Since moving from a small NYC apartment a little over a year ago, we have been slowly acquiring all of the suburban homeowner “essentials.” You know, garbage cans, a lawn mower, ladders of different sizes, assorted gardening equipment, etc. I've taken a stab at a small garden this year, but I didn't have the forethought to include an extra zone for it in our irrigation plan. Until we get that sorted out, I'm watering by hand.
I like watering. It keeps me in touch with the garden every day, and I get to check in frequently to see how it's all progressing. It would be a perfect daily meditation if it weren't for that crazy garden hose!
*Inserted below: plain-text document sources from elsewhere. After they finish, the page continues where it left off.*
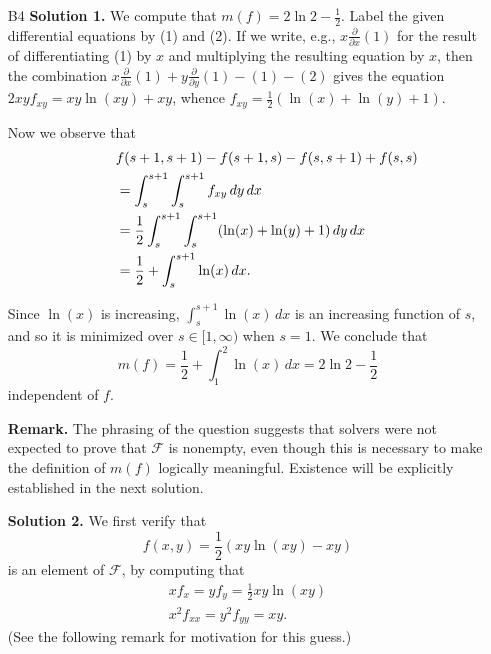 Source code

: \documentclass[amssymb,twocolumn,pra,10pt,aps]{revtex4-1}
\begin{document}
\begin{itemize}
\noindent
\textbf{Remark.}
(by Steven Klee)
A related argument is to compute $\det(PQ-I)$ using the \emph{matrix determinant lemma}:
if $A$ is an invertible $n \times n$ matrix and $v, w$ are $1 \times n$ column vectors, then
\[
\det(A + vw^T) = \det(A) (1 + w^T A^{-1} v).
\]
This reduces to the case $A = I$, in which case it again comes down to the fact that the product of two square matrices (in this case, obtained from $v$ and $w$ by padding with zeroes) retains the same characteristic polynomial when the factors are reversed.

\item[B4]
\noindent
\textbf{Solution 1.}
We compute that $m(f) = 2 \ln 2 - \frac{1}{2}$.
Label the given differential equations by (1) and (2). If we write, e.g., $x\frac{\partial}{\partial x}(1)$ for the result of differentiating (1) by $x$ and multiplying the resulting equation by $x$, then the combination
$x\frac{\partial}{\partial x}(1)+y\frac{\partial}{\partial y}(1)-(1)-(2)$ gives the equation
$2xyf_{xy} = xy\ln(xy)+xy$, whence $f_{xy} = \frac{1}{2} (\ln(x)+\ln(y)+1)$.

Now we observe that
\begin{align*}
\lefteqn{f(s+1,s+1)-f(s+1,s)-f(s,s+1)+f(s,s)} \\
 &= \int_s^{s+1} \int_s^{s+1} f_{xy}\,dy\,dx \\
&= \frac{1}{2} \int_s^{s+1} \int_s^{s+1} (\ln(x)+\ln(y)+1)\,dy\,dx \\
&= \frac{1}{2} + \int_s^{s+1} \ln(x)\,dx.
\end{align*}

Since $\ln(x)$ is increasing, $\int_s^{s+1} \ln(x)\,dx$ is an increasing function of $s$, and so it is minimized over $s \in [1,\infty)$ when $s=1$. We conclude that
\[
m(f) = \frac{1}{2} + \int_1^2 \ln(x)\,dx = 2 \ln 2-\frac{1}{2}
\]
independent of $f$.

\noindent
\textbf{Remark.}
The phrasing of the question suggests that solvers were not expected to prove that $\mathcal{F}$ is nonempty,
even though this is necessary to make the definition of $m(f)$ logically meaningful. Existence will be explicitly established in the next solution.

\noindent
\textbf{Solution 2.}
We first verify that 
\[
f(x,y) = \frac{1}{2}(xy\ln(xy)-xy)
\]
is an element of $\mathcal{F}$, by computing that
\begin{gather*}
xf_x = yf_y = \frac{1}{2} xy \ln(xy) \\
x^2 f_{xx} = y^2 f_{yy} = xy.
\end{gather*}
(See the following remark for motivation for this guess.)


\end{itemize}
\end{document}
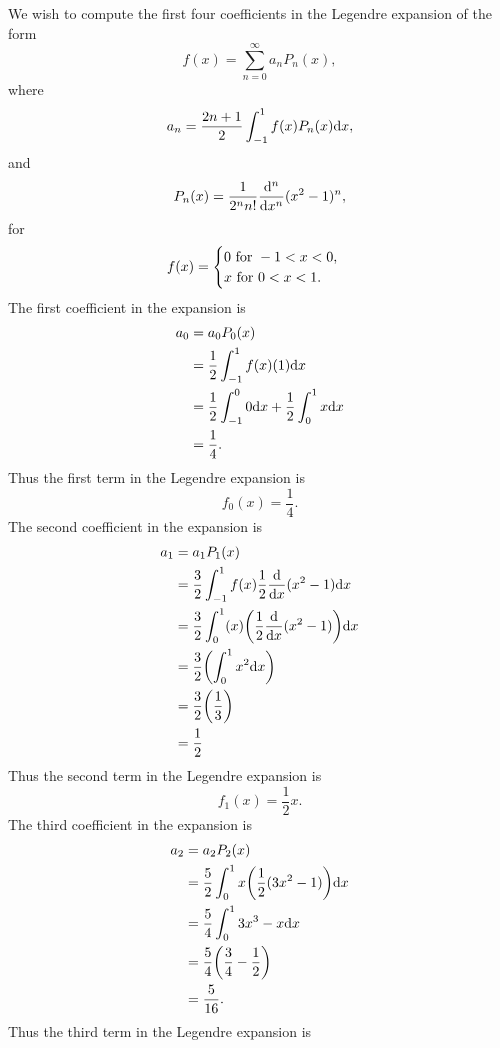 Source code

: \documentclass[12pt]{report}
\begin{document}
\begin{solution}

    \noindent
    We wish to compute the first four coefficients in the Legendre expansion of the form
    \[
        f(x) = \sum_{n=0}^{\infty} a_n P_n(x),
    \]
    where
    \[
        a_n = \frac{2n+1}{2}\int_{-1}^{1}f(x) P_n(x) {\mathrm{d}} x,
    \]
    and
    \[
        P_n(x) = \frac{1}{2^n n!}\frac{\mathrm{d}^{n} }{\mathrm{d} x^{n}}(x^2 - 1)^n,    
    \]
    for 
    \[
        f(x) = \begin{cases}
            0 {~\text{for}~} -1<x<0,\\
            x ~\text{for}~ 0<x<1.
        \end{cases}
    \]
    The first coefficient in the expansion is
    \begin{align*}
        a_0 &= a_0P_0(x)\\
        &= \frac{1}{2}\int_{-1}^{1}f(x) (1) {\mathrm{d}} x\\
        &= \frac{1}{2}\int_{-1}^{0}0 {\mathrm{d}} x + \frac{1}{2}\int_{0}^{1}x {\mathrm{d}} x\\
        &= \frac{1}{4}.
    \end{align*}
    Thus the first term in the Legendre expansion is
    \[
        f_0(x) = \frac{1}{4}.
    \]
    The second coefficient in the expansion is
    \begin{align*}
        a_1 &= a_1P_1(x)\\
        &= \frac{3}{2}\int_{-1}^{1}f(x) \frac{1}{2}\frac{\mathrm{d} }{\mathrm{d} x}(x^2 - 1) {\mathrm{d}} x  \\
        &= \frac{3}{2}\int_{0}^{1}(x){\left(\frac{1}{2}\frac{\mathrm{d} }{\mathrm{d} x}(x^2 - 1)\right)} {\mathrm{d}} x\\
        &= \frac{3}{2}{\left(\int_{0}^{1}x^2 {\mathrm{d}} x\right)}\\
        &= \frac{3}{2} {\left(\frac{1}{3}\right)}\\
        &= \frac{1}{2}
    \end{align*}
    Thus the second term in the Legendre expansion is
    \[
        f_1(x) = \frac{1}{2} x.
    \]
    The third coefficient in the expansion is
    \begin{align*}
        a_2 &= a_2P_2(x)\\
        &= \frac{5}{2}\int_{0}^{1}x {\left(\frac{1}{2}(3x^2 - 1)\right)} {\mathrm{d}} x\\
        &= \frac{5}{4}\int_0^1 3x^3 - x {\mathrm{d}} x\\
        &= \frac{5}{4}{\left(\frac{3}{4} - \frac{1}{2}\right)}\\
        &= \frac{5}{16}.
    \end{align*}
    Thus the third term in the Legendre expansion is

\end{solution}
\end{document}
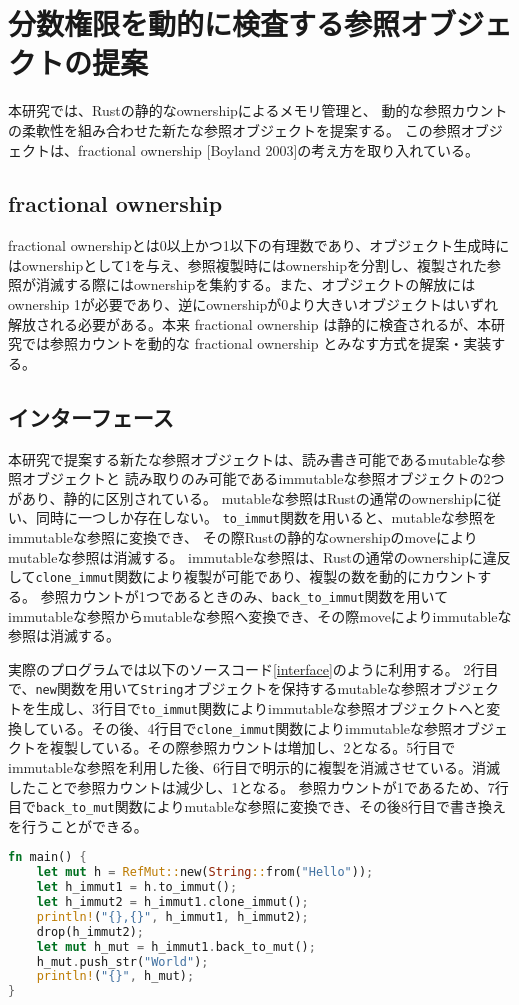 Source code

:\documentclass{sumiilab-paper}
\theoremstyle{mystyle}
\numberwithin{definition}{chapter} %
\begin{document}
\chapter{分数権限を動的に検査する参照オブジェクトの提案}
本研究では、Rustの静的なownershipによるメモリ管理と、
動的な参照カウントの柔軟性を組み合わせた新たな参照オブジェクトを提案する。
この参照オブジェクトは、fractional ownership [Boyland 2003]の考え方を取り入れている。

\section{fractional ownership}
fractional ownershipとは0以上かつ1以下の有理数であり、オブジェクト生成時にはownershipとして1を与え、参照複製時にはownershipを分割し、複製された参照が消滅する際にはownershipを集約する。また、オブジェクトの解放にはownership 1が必要であり、逆にownershipが0より大きいオブジェクトはいずれ解放される必要がある。本来 fractional ownership は静的に検査されるが、本研究では参照カウントを動的な fractional ownership とみなす方式を提案・実装する。

\section{インターフェース}
本研究で提案する新たな参照オブジェクトは、読み書き可能であるmutableな参照オブジェクトと
読み取りのみ可能であるimmutableな参照オブジェクトの2つがあり、静的に区別されている。
mutableな参照はRustの通常のownershipに従い、同時に一つしか存在しない。
\texttt{to\_immut}関数を用いると、mutableな参照をimmutableな参照に変換でき、
その際Rustの静的なownershipのmoveによりmutableな参照は消滅する。
immutableな参照は、Rustの通常のownershipに違反して\texttt{clone\_immut}関数により複製が可能であり、複製の数を動的にカウントする。
参照カウントが1つであるときのみ、\texttt{back\_to\_immut}関数を用いてimmutableな参照からmutableな参照へ変換でき、その際moveによりimmutableな参照は消滅する。

実際のプログラムでは以下のソースコード\ref{interface}のように利用する。
2行目で、\texttt{new}関数を用いて\texttt{String}オブジェクトを保持するmutableな参照オブジェクトを生成し、3行目で\texttt{to\_immut}関数によりimmutableな参照オブジェクトへと変換している。その後、4行目で\texttt{clone\_immut}関数によりimmutableな参照オブジェクトを複製している。その際参照カウントは増加し、2となる。5行目でimmutableな参照を利用した後、6行目で明示的に複製を消滅させている。消滅したことで参照カウントは減少し、1となる。
参照カウントが1であるため、7行目で\texttt{back\_to\_mut}関数によりmutableな参照に変換でき、その後8行目で書き換えを行うことができる。
\begin{lstlisting}[language=Rust, caption=新たな参照オブジェクトの利用例, label=interface, captionpos=b]
fn main() {
    let mut h = RefMut::new(String::from("Hello"));
    let h_immut1 = h.to_immut();
    let h_immut2 = h_immut1.clone_immut();
    println!("{},{}", h_immut1, h_immut2);
    drop(h_immut2);
    let mut h_mut = h_immut1.back_to_mut();
    h_mut.push_str("World");
    println!("{}", h_mut);
}
\end{lstlisting}
\end{document}
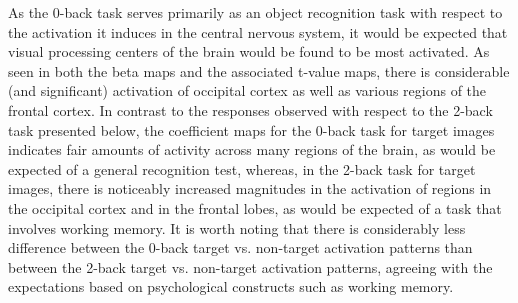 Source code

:\documentclass[11pt]{article}
\begin{document}
As the 0-back task serves primarily as an object recognition task with respect to the activation it induces in the central nervous system, it would be expected that visual processing centers of the brain would be found to be most activated. As seen in both the beta maps and the associated t-value maps, there is considerable (and significant) activation of occipital cortex as well as various regions of the frontal cortex. In contrast to the responses observed with respect to the 2-back task presented below, the coefficient maps for the 0-back task for target images indicates fair amounts of activity across many regions of the brain, as would be expected of a general recognition test, whereas, in the 2-back task for target images, there is noticeably increased magnitudes in the activation of regions in the occipital cortex and in the frontal lobes, as would be expected of a task that involves working memory. It is worth noting that there is considerably less difference between the 0-back target vs. non-target activation patterns than between the 2-back target vs. non-target activation patterns, agreeing with the expectations based on psychological constructs such as working memory.
\end{document}
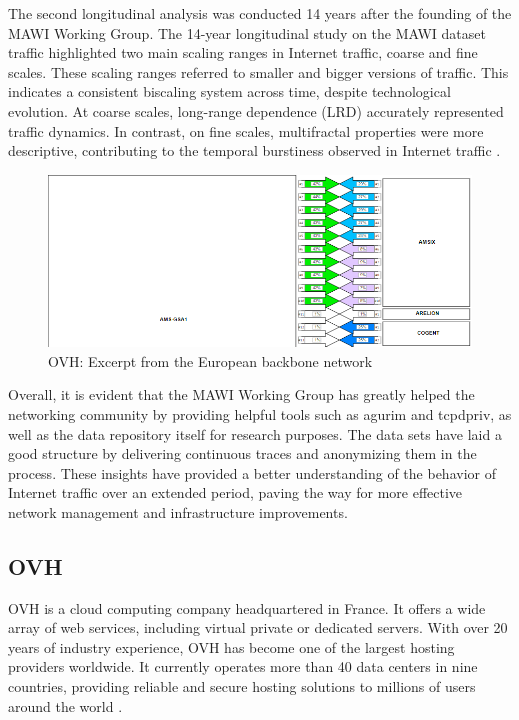 \documentclass[sigconf,authorversion,nonacm]{acmart}
\begin{document}
The second longitudinal analysis was conducted 14 years after the founding of the MAWI Working Group. The 14-year longitudinal study on the MAWI dataset traffic highlighted two main scaling ranges in Internet traffic, coarse and fine scales. These scaling ranges referred to smaller and bigger versions of traffic. This indicates a consistent biscaling system across time, despite technological evolution. At coarse scales, long-range dependence (LRD) accurately represented traffic dynamics. In contrast, on fine scales, multifractal properties were more descriptive, contributing to the temporal burstiness observed in Internet traffic \cite{7878657}.

\begin{figure}
    \centering
    \includegraphics[width=\linewidth]{OVH/ovh.png}
    \caption{OVH: Excerpt from the European backbone network}
    \label{OVH: Excerpt from the European backbone network}
\end{figure}

Overall, it is evident that the MAWI Working Group has greatly helped the networking community by providing helpful tools such as agurim and tcpdpriv, as well as the data repository itself for research purposes. The data sets have laid a good structure by delivering continuous traces and anonymizing them in the process. These insights have provided a better understanding of the behavior of Internet traffic over an extended period, paving the way for more effective network management and infrastructure improvements.

\subsection{OVH}
OVH is a cloud computing company headquartered in France. It offers a wide array of web services, including virtual private or dedicated servers. With over 20 years of industry experience, OVH has become one of the largest hosting providers worldwide. It currently operates more than 40 data centers in nine countries, providing reliable and secure hosting solutions to millions of users around the world \cite{ovhcloudwebsite}.
\end{document}
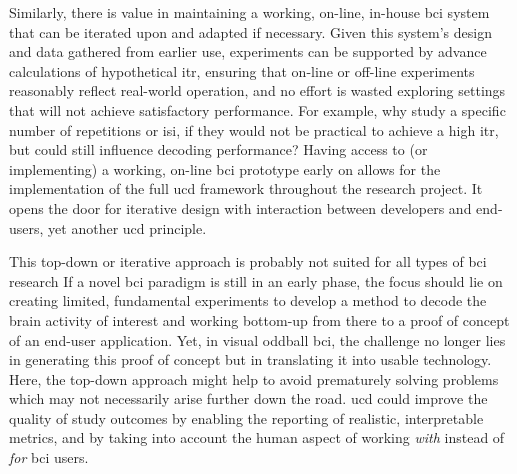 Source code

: Similarly, there is value in maintaining a working, on-line, in-house \ac{bci}
system that can be iterated upon and adapted if necessary.
Given this system's design and data gathered from earlier use, experiments can
be supported by advance calculations of hypothetical
\ac{itr}, ensuring that on-line or off-line experiments reasonably reflect
real-world operation, and no effort is wasted exploring settings that will not
achieve satisfactory performance.
For example, why study a specific number of repetitions or \ac{isi}, if they
would not be practical to achieve a high \ac{itr}, but could still influence
decoding performance?
Having access to (or implementing) a working, on-line \ac{bci} prototype early
on allows for the implementation of the full \ac{ucd} framework throughout the research
project.
It opens the door for iterative design with interaction between developers and
end-users, yet another \ac{ucd} principle.

This top-down or iterative approach is probably not suited for all types of \ac{bci}
research
If a novel \ac{bci} paradigm is still in an early phase, the focus
should lie on creating limited, fundamental experiments to develop a method to
decode the brain activity of interest and working bottom-up from there to a
proof of concept of an end-user application.
Yet, in visual oddball \ac{bci}, the challenge no longer lies in generating
this proof of concept but in translating it into usable technology.
Here, the top-down approach might help to avoid prematurely solving problems
which may not necessarily arise further down the road.
\Ac{ucd} could improve the quality of study outcomes by enabling the
reporting of realistic, interpretable metrics, and by taking into account the
human aspect of working \emph{with} instead of \emph{for} \ac{bci} users.
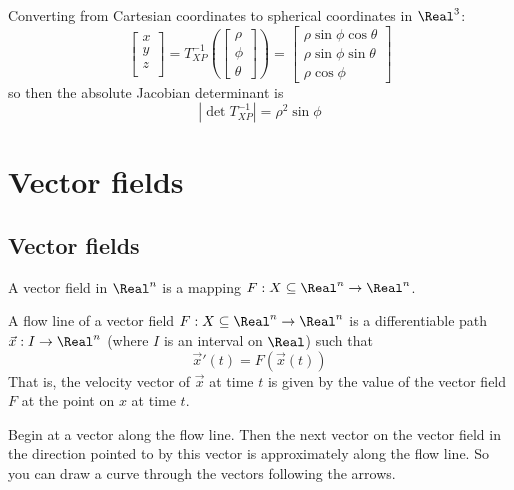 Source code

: \begin{example}
  Converting from Cartesian coordinates to spherical coordinates in $\Real^3$:
  \[
    \begin{bmatrix}
      x \\
      y \\
      z \\
    \end{bmatrix} = T_{XP}^{-1}\left(\begin{bmatrix}
      \rho \\
      \phi \\
      \theta
    \end{bmatrix}\right) = \begin{bmatrix}
      \rho \sin \phi \cos \theta \\
      \rho \sin \phi \sin \theta \\
      \rho \cos \phi
    \end{bmatrix}
  \]
  so then the absolute Jacobian determinant is
  \[
    \left| \det T_{XP}^{-1} \right| = \rho^2 \sin \phi
  \]
\end{example}

\section{Vector fields}

\subsection{Vector fields}

\begin{definition}
  A vector field in $\Real^n$ is a mapping $F : X \subseteq \Real^n \to \Real^n$.
\end{definition}

\begin{definition}
  A flow line of a vector field $F : X \subseteq \Real^n \to \Real^n$ is a differentiable path $\vec{x} : I \to \Real^n$ (where $I$ is an interval on $\Real$) such that
  \[
    \vec{x}'(t) = F(\vec{x}(t))
  \]
  That is, the velocity vector of $\vec{x}$ at time $t$ is given by the value of the vector field $F$ at the point on $x$ at time $t$.
\end{definition}

\begin{procedure}
  Begin at a vector along the flow line. Then the next vector on the vector field in the direction pointed to by this vector is approximately along the flow line. So you can draw a curve through the vectors following the arrows.
\end{procedure}

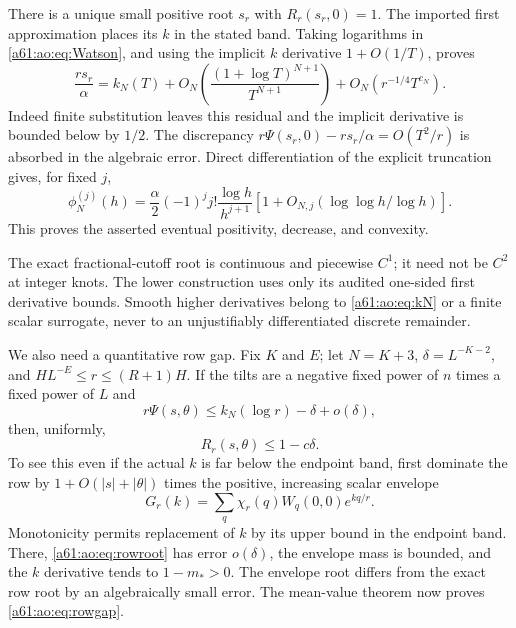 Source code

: \documentclass[11pt,letterpaper]{article}
\numberwithin{equation}{section}
\theoremstyle{remark}\newtheorem{remark}[theorem]{Remark}
\begin{document}
There is a unique small positive root $s_r$ with $R_r(s_r,0)=1$.
The imported first approximation places its $k$ in the stated band.
Taking logarithms in \eqref{a61:ao:eq:Watson}, and using the implicit
$k$ derivative $1+O(1/T)$, proves
\begin{equation}\label{a61:ao:eq:rowroot}
 \frac{rs_r}{\alpha}=k_N(T)
 +O_N\left(\frac{(1+\log T)^{N+1}}{T^{N+1}}\right)
 +O_N(r^{-1/4}T^{c_N}).
\end{equation}
Indeed finite substitution leaves this residual and the implicit
derivative is bounded below by $1/2$. The discrepancy
$r\Psi(s_r,0)-rs_r/\alpha=O(T^2/r)$ is absorbed in the algebraic
error. Direct differentiation of the explicit truncation gives, for
fixed $j$,
\begin{equation}\label{a61:ao:eq:potentialderivative}
 \phi_N^{(j)}(h)=\frac\alpha2(-1)^j j!\frac{\log h}{h^{j+1}}
 [1+O_{N,j}(\log\log h/\log h)].
\end{equation}
This proves the asserted eventual positivity, decrease, and convexity.

The exact fractional-cutoff root is continuous and piecewise $C^1$;
it need not be $C^2$ at integer knots. The lower construction uses
only its audited one-sided first derivative bounds. Smooth higher
derivatives belong to \eqref{a61:ao:eq:kN} or a finite scalar surrogate,
never to an unjustifiably differentiated discrete remainder.

We also need a quantitative row gap. Fix $K$ and $E$; let
$N=K+3$, $\delta=L^{-K-2}$, and
$HL^{-E}\le r\le(R+1)H$. If the tilts are a negative fixed power of
$n$ times a fixed power of $L$ and
\[
 r\Psi(s,\theta)\le k_N(\log r)-\delta+o(\delta),
\]
then, uniformly,
\begin{equation}\label{a61:ao:eq:rowgap}
 R_r(s,\theta)\le1-c\delta.
\end{equation}
To see this even if the actual $k$ is far below the endpoint band,
first dominate the row by $1+O(|s|+|\theta|)$ times the positive,
increasing scalar envelope
\[
 G_r(k)=\sum_q\chi_r(q)W_q(0,0)e^{kq/r}.
\]
Monotonicity permits replacement of $k$ by its upper bound in the
endpoint band. There, \eqref{a61:ao:eq:rowroot} has error $o(\delta)$, the
envelope mass is bounded, and the $k$ derivative tends to
$1-m_*>0$. The envelope root differs from the exact row root by an
algebraically small error. The mean-value theorem now proves
\eqref{a61:ao:eq:rowgap}.
\end{document}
It's always tangling, getting kinked, and I can never seem to get it corralled neatly enough to stay where I've put it once I'm finished. One thing we haven't yet procured in our new homeownership adventure is satisfactory garden hose storage. So I've been searching.
There's no dearth of choices. But which way to go? Utilitarian or decorative? Stationary or portable? After a bit of research, I've decided the choices fall into three large categories: racks, reels, and pots. Here's the shake-down:
Racks: A hose rack is fairly utilitarian and space-saving. It hangs on your wall or in your garden, where you can coil your hose, keeping it off the ground. There are decorative rack designs, so even though it may be functionally utilitarian, it doesn't have to look that way. You have to do the coiling yourself, which wouldn't seem like a hard job, but a lot of homeowners (a-hem, me) would admit that, for totally incomprehensible reasons, it is sometimes incredibly difficult.
Reels: If you don't like to get yourself dirty, a hose reel may be for you. By turning a crank handle, your hose can be easily coiled up without you ever actually touching it. Some reels are combined with wheels or a cart element, so they can be conveniently moved around your yard. Hose reels are very practical but not often decorative.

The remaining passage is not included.